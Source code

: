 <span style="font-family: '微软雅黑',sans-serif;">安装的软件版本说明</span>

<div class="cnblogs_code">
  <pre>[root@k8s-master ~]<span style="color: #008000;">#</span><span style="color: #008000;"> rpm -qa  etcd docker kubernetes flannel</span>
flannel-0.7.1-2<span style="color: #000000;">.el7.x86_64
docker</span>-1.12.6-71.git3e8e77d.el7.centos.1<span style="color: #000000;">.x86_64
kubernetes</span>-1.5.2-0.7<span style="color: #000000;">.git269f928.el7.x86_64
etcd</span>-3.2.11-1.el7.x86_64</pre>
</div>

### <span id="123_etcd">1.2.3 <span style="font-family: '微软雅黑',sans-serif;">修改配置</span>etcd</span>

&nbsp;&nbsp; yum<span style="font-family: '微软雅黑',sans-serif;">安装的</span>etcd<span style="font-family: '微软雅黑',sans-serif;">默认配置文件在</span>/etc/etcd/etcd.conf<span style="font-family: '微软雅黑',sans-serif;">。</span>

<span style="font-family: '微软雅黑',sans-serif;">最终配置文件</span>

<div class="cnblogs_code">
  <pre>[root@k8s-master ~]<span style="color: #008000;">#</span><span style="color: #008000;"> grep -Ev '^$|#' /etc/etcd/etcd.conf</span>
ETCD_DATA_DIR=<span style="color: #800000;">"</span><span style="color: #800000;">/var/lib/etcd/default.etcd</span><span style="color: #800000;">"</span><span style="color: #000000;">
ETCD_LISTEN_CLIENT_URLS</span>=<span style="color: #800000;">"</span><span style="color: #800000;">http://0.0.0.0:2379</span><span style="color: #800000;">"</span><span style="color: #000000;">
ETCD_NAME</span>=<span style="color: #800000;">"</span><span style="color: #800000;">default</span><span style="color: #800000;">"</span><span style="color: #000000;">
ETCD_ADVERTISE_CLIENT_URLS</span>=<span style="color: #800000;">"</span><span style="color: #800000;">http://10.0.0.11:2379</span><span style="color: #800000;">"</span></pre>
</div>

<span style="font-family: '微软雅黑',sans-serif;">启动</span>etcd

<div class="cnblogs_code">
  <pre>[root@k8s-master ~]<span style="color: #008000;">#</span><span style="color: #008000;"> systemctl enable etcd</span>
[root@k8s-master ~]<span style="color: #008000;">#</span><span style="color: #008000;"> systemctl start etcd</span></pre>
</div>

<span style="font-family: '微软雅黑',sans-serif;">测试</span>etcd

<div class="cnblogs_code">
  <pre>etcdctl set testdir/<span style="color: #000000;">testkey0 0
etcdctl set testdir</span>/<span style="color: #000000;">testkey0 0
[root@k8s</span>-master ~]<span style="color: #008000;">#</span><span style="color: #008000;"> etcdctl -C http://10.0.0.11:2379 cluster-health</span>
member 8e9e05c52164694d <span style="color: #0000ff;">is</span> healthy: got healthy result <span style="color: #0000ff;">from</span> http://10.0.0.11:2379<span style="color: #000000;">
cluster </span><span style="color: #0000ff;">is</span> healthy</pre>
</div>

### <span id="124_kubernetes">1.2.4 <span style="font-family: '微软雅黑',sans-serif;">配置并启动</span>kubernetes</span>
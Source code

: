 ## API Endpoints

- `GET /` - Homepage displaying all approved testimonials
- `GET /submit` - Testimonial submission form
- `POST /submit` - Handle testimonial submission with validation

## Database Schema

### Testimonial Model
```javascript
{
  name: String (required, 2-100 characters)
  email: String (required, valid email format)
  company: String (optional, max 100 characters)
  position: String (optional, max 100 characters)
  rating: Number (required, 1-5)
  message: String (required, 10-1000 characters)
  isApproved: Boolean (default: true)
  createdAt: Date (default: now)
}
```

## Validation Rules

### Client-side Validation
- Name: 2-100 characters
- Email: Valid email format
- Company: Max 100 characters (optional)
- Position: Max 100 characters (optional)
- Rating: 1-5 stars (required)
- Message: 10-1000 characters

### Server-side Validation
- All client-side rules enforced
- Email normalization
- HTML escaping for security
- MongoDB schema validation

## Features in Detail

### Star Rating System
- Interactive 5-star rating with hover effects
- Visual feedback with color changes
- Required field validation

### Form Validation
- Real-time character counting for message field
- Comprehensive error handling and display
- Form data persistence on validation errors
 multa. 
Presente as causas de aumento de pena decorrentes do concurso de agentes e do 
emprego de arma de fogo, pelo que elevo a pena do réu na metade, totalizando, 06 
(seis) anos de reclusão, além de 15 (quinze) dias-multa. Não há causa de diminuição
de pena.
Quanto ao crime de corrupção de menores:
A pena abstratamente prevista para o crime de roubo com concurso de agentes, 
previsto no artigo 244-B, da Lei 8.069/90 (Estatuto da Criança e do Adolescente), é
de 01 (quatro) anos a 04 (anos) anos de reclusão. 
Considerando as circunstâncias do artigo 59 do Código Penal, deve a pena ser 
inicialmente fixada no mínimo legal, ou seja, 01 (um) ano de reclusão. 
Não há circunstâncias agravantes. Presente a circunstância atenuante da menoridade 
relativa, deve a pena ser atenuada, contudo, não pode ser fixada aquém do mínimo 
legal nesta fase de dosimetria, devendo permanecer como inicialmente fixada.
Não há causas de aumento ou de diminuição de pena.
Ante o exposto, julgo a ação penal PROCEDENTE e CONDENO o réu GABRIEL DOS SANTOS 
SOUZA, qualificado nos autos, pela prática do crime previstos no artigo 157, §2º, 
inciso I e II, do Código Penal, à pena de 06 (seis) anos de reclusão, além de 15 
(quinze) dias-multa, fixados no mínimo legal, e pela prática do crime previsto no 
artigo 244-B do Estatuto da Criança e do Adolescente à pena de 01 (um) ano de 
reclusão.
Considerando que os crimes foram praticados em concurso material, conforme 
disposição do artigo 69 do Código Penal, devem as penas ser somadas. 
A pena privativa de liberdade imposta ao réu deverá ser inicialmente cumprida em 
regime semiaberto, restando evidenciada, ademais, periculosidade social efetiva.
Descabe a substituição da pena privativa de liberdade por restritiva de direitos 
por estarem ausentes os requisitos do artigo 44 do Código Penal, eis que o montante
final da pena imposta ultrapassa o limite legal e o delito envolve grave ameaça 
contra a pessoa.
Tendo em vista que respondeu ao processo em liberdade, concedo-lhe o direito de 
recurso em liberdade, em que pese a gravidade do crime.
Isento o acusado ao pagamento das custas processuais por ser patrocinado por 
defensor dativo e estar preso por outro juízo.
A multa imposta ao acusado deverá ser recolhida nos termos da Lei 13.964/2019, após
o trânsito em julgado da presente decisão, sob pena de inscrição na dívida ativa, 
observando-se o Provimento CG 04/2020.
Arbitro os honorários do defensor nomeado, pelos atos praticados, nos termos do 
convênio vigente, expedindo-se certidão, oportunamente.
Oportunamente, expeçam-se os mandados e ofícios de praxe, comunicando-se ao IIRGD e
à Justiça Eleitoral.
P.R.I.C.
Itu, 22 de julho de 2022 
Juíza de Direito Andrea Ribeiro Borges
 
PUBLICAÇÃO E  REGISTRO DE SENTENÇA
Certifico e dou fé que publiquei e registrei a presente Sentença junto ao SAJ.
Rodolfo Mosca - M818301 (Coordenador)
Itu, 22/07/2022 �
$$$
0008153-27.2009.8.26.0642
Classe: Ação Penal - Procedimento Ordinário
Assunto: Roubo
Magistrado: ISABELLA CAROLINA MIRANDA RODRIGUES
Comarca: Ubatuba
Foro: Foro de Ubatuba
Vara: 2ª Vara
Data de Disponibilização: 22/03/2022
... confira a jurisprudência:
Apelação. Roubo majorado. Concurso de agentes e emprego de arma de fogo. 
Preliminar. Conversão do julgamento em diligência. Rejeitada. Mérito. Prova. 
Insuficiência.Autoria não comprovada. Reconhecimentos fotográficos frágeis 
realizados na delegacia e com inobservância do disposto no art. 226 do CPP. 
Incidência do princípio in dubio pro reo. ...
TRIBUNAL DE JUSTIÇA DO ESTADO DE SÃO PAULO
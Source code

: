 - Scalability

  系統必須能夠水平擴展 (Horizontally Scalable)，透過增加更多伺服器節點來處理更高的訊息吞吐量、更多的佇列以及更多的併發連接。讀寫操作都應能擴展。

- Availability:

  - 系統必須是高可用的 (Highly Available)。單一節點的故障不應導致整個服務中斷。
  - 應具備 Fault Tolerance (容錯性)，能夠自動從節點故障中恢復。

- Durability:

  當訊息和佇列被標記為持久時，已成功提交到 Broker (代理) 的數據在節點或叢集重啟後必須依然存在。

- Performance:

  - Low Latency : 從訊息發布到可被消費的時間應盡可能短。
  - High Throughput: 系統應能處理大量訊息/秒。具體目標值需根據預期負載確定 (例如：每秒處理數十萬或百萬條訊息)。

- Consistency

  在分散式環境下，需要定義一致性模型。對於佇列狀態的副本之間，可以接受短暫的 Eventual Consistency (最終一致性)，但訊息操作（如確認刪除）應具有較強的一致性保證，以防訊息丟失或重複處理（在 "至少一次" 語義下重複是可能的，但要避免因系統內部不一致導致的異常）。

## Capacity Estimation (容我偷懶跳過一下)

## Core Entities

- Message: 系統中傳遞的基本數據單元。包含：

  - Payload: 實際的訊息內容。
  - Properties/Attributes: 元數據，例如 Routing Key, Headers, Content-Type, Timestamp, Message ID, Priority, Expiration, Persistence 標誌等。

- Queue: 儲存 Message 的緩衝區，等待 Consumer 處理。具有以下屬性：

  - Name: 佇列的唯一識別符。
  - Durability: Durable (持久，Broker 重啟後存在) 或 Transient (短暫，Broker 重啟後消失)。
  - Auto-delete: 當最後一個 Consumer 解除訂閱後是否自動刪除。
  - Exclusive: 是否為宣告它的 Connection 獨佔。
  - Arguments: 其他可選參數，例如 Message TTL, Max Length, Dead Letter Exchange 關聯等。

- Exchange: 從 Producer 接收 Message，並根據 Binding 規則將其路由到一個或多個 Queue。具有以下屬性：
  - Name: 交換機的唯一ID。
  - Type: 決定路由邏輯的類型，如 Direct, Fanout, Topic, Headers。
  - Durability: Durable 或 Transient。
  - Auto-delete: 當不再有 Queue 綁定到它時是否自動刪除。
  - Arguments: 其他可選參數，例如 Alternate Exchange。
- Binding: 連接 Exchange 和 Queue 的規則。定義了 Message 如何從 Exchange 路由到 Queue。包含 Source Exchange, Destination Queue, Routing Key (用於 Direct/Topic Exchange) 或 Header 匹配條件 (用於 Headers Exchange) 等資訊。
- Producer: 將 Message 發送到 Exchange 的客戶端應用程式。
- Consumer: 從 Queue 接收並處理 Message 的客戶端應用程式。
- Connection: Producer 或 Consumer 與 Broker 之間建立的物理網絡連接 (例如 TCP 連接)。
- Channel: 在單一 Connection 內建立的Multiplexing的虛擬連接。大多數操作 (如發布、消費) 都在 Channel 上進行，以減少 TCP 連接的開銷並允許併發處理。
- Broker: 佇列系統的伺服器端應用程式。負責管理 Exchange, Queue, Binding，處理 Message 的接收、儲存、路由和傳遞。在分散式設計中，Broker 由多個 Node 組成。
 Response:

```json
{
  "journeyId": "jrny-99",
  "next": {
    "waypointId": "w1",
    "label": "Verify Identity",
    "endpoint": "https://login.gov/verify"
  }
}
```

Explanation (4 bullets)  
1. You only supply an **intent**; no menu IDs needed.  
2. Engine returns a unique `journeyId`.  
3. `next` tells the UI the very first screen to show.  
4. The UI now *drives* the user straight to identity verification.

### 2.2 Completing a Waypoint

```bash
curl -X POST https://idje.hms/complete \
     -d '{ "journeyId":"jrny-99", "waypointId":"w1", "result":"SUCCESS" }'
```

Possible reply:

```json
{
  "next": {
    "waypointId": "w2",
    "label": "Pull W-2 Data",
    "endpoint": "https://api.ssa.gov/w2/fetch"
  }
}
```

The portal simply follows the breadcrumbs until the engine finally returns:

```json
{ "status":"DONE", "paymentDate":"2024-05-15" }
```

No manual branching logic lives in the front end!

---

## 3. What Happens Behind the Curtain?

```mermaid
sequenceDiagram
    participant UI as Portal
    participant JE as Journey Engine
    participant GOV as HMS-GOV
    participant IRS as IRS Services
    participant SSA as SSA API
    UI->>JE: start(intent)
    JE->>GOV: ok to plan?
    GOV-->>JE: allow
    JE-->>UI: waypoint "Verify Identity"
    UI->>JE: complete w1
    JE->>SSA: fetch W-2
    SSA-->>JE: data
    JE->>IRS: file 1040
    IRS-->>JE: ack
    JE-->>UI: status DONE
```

──────────

_Work order_: Return the span of lines in the data above that opens at the line with "artigo 244-B do" and closes at the line with "A multa imposta", exactly, ends included, nothing else.

_Answer to this exercise_:
artigo 244-B do Estatuto da Criança e do Adolescente à pena de 01 (um) ano de 
reclusão.
Considerando que os crimes foram praticados em concurso material, conforme 
disposição do artigo 69 do Código Penal, devem as penas ser somadas. 
A pena privativa de liberdade imposta ao réu deverá ser inicialmente cumprida em 
regime semiaberto, restando evidenciada, ademais, periculosidade social efetiva.
Descabe a substituição da pena privativa de liberdade por restritiva de direitos 
por estarem ausentes os requisitos do artigo 44 do Código Penal, eis que o montante
final da pena imposta ultrapassa o limite legal e o delito envolve grave ameaça 
contra a pessoa.
Tendo em vista que respondeu ao processo em liberdade, concedo-lhe o direito de 
recurso em liberdade, em que pese a gravidade do crime.
Isento o acusado ao pagamento das custas processuais por ser patrocinado por 
defensor dativo e estar preso por outro juízo.
A multa imposta ao acusado deverá ser recolhida nos termos da Lei 13.964/2019, após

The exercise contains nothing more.